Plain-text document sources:

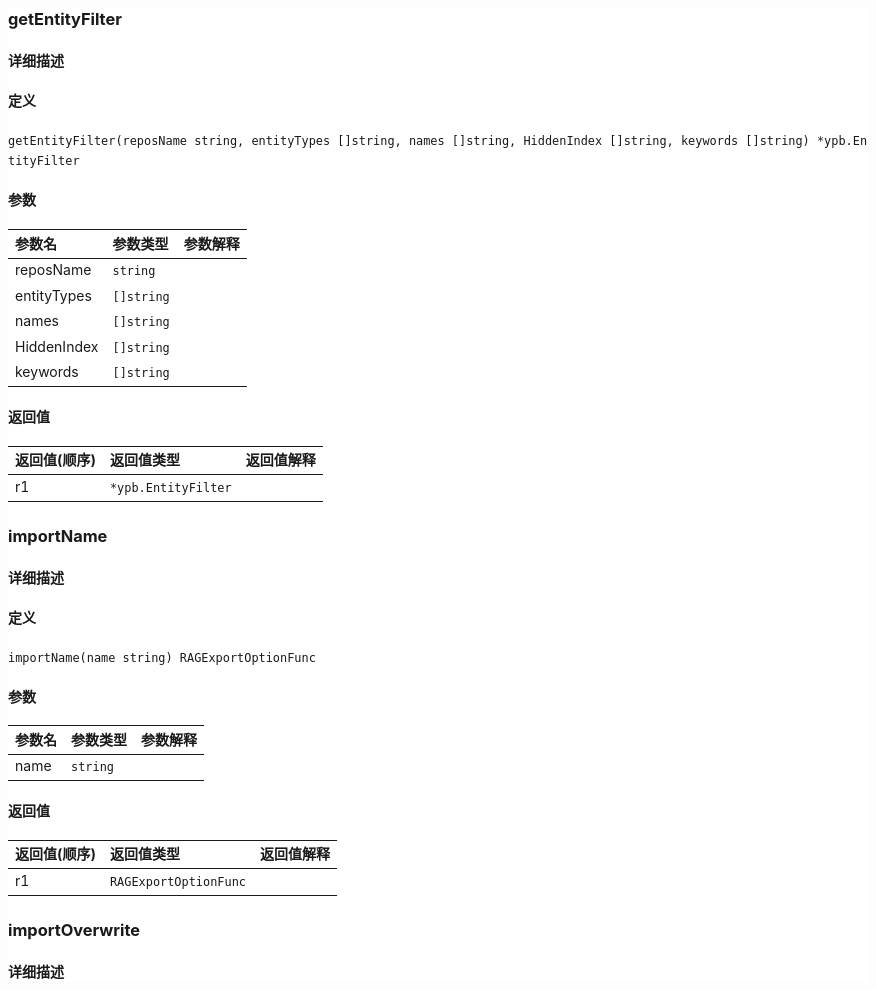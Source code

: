 
### getEntityFilter

#### 详细描述


#### 定义

`getEntityFilter(reposName string, entityTypes []string, names []string, HiddenIndex []string, keywords []string) *ypb.EntityFilter`

#### 参数
|参数名|参数类型|参数解释|
|:-----------|:---------- |:-----------|
| reposName | `string` |   |
| entityTypes | `[]string` |   |
| names | `[]string` |   |
| HiddenIndex | `[]string` |   |
| keywords | `[]string` |   |

#### 返回值
|返回值(顺序)|返回值类型|返回值解释|
|:-----------|:---------- |:-----------|
| r1 | `*ypb.EntityFilter` |   |


### importName

#### 详细描述


#### 定义

`importName(name string) RAGExportOptionFunc`

#### 参数
|参数名|参数类型|参数解释|
|:-----------|:---------- |:-----------|
| name | `string` |   |

#### 返回值
|返回值(顺序)|返回值类型|返回值解释|
|:-----------|:---------- |:-----------|
| r1 | `RAGExportOptionFunc` |   |


### importOverwrite

#### 详细描述
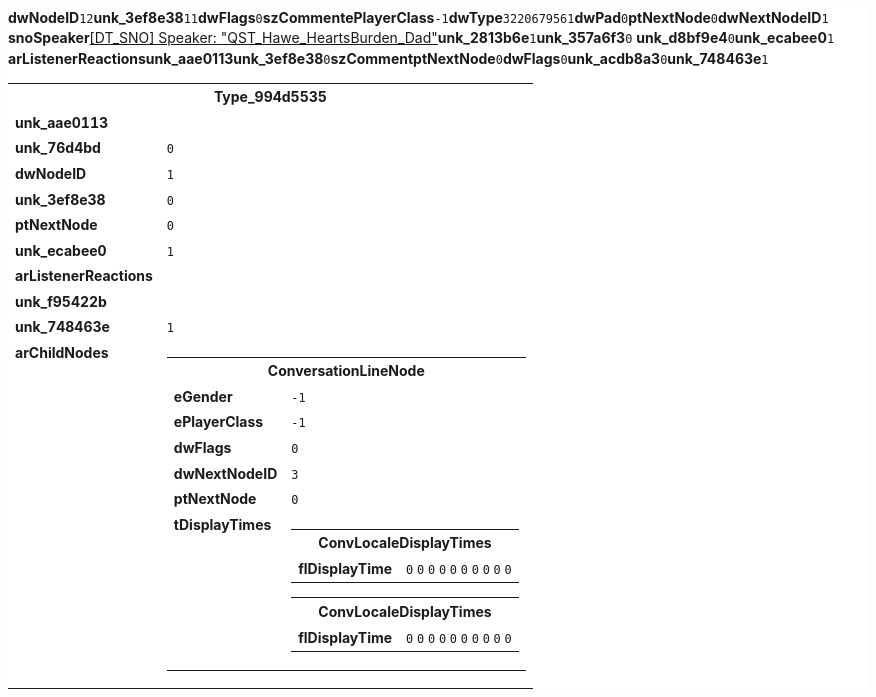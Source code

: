 
</td></tr><tr><td><b>dwNodeID</b></td><td><code>12</code></td></tr><tr><td><b>unk_3ef8e38</b></td><td><code>11</code></td></tr><tr><td><b>dwFlags</b></td><td><code>0</code></td></tr><tr><td><b>szComment</b></td><td><code></code></td></tr><tr><td><b>ePlayerClass</b></td><td><code>-1</code></td></tr><tr><td><b>dwType</b></td><td><code>3220679561</code></td></tr><tr><td><b>dwPad</b></td><td><code>0</code></td></tr><tr><td><b>ptNextNode</b></td><td><code>0</code></td></tr><tr><td><b>dwNextNodeID</b></td><td><code>1</code></td></tr><tr><td><b>snoSpeaker</b></td><td><a href="..\Speaker\QST_Hawe_HeartsBurden_Dad.spk.md">[DT_SNO] Speaker: "QST_Hawe_HeartsBurden_Dad"</a></td></tr><tr><td><b>unk_2813b6e</b></td><td><code>1</code></td></tr><tr><td><b>unk_357a6f3</b></td><td><code>0</code></td></tr></table>


</td></tr><tr><td><b>unk_d8bf9e4</b></td><td><code>0</code></td></tr><tr><td><b>unk_ecabee0</b></td><td><code>1</code></td></tr><tr><td><b>arListenerReactions</b></td><td></td></tr><tr><td><b>unk_aae0113</b></td><td></td></tr><tr><td><b>unk_3ef8e38</b></td><td><code>0</code></td></tr><tr><td><b>szComment</b></td><td><code></code></td></tr><tr><td><b>ptNextNode</b></td><td><code>0</code></td></tr><tr><td><b>dwFlags</b></td><td><code>0</code></td></tr><tr><td><b>unk_acdb8a3</b></td><td><code>0</code></td></tr><tr><td><b>unk_748463e</b></td><td><code>1</code></td></tr></table>


<table><tr><th colspan="100%">Type_994d5535</th></tr><tr><td><b>unk_aae0113</b></td><td></td></tr><tr><td><b>unk_76d4bd</b></td><td><code>0</code></td></tr><tr><td><b>dwNodeID</b></td><td><code>1</code></td></tr><tr><td><b>unk_3ef8e38</b></td><td><code>0</code></td></tr><tr><td><b>ptNextNode</b></td><td><code>0</code></td></tr><tr><td><b>unk_ecabee0</b></td><td><code>1</code></td></tr><tr><td><b>arListenerReactions</b></td><td></td></tr><tr><td><b>unk_f95422b</b></td><td></td></tr><tr><td><b>unk_748463e</b></td><td><code>1</code></td></tr><tr><td><b>arChildNodes</b></td><td><table><tr><th colspan="100%">ConversationLineNode</th></tr><tr><td><b>eGender</b></td><td><code>-1</code></td></tr><tr><td><b>ePlayerClass</b></td><td><code>-1</code></td></tr><tr><td><b>dwFlags</b></td><td><code>0</code></td></tr><tr><td><b>dwNextNodeID</b></td><td><code>3</code></td></tr><tr><td><b>ptNextNode</b></td><td><code>0</code></td></tr><tr><td><b>tDisplayTimes</b></td><td><table><tr><th colspan="100%">ConvLocaleDisplayTimes</th></tr><tr><td><b>flDisplayTime</b></td><td><code>0</code>
<code>0</code>
<code>0</code>
<code>0</code>
<code>0</code>
<code>0</code>
<code>0</code>
<code>0</code>
<code>0</code>
<code>0</code>
</td></tr></table>


<table><tr><th colspan="100%">ConvLocaleDisplayTimes</th></tr><tr><td><b>flDisplayTime</b></td><td><code>0</code>
<code>0</code>
<code>0</code>
<code>0</code>
<code>0</code>
<code>0</code>
<code>0</code>
<code>0</code>
<code>0</code>
<code>0</code>
</td></tr></table>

Task item:
Within the data above, count the lines that contain the string "entityTypes"; the reply is the number alone.

Exercise response:
2